What you need to do >>
Set down the entries below exactly; drop the pictures.

★ ★ ★ ★ ★ ★ ★

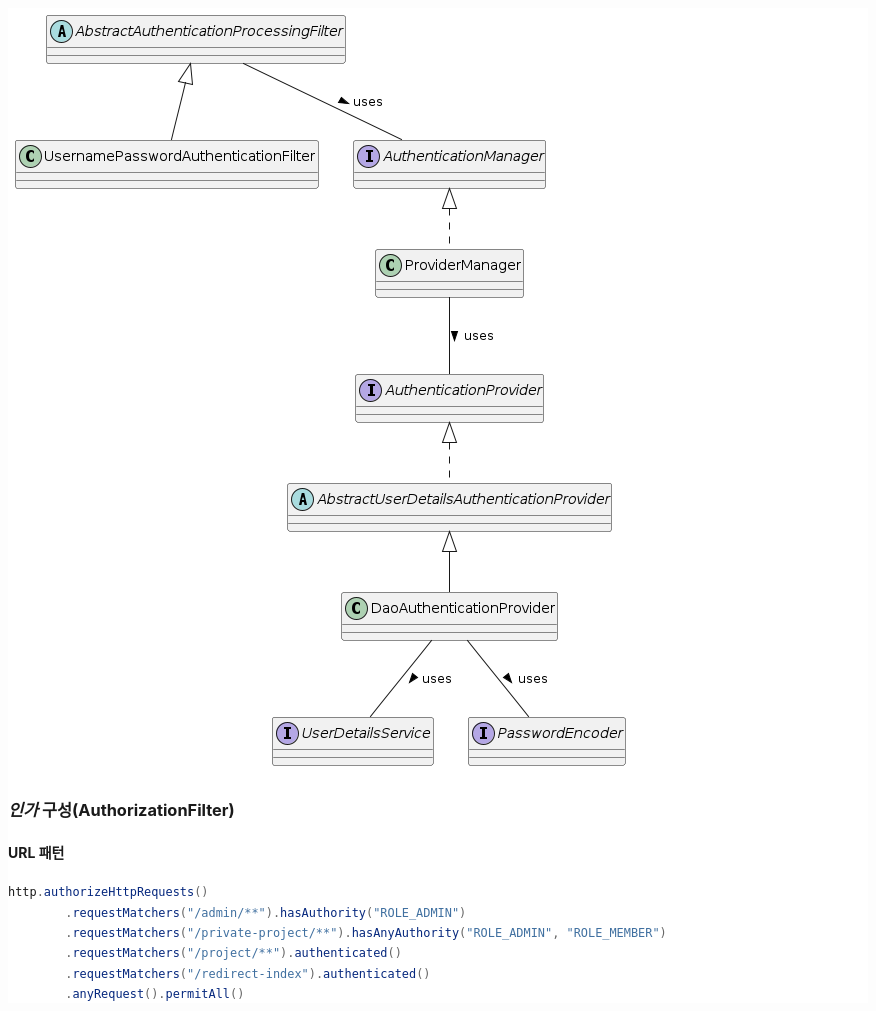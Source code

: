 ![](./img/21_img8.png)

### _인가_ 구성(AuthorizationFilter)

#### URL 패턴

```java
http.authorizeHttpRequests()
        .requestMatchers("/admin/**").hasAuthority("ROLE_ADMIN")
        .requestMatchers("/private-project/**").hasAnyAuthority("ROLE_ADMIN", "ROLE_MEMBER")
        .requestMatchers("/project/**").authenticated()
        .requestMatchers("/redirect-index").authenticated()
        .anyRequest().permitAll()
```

★ ★ ★ ★ ★ ★ ★

Result for this exercise >>
Source code

: ![](./img/21_img8.png)

### _인가_ 구성(AuthorizationFilter)

#### URL 패턴

```java
http.authorizeHttpRequests()
        .requestMatchers("/admin/**").hasAuthority("ROLE_ADMIN")
        .requestMatchers("/private-project/**").hasAnyAuthority("ROLE_ADMIN", "ROLE_MEMBER")
        .requestMatchers("/project/**").authenticated()
        .requestMatchers("/redirect-index").authenticated()
        .anyRequest().permitAll()
```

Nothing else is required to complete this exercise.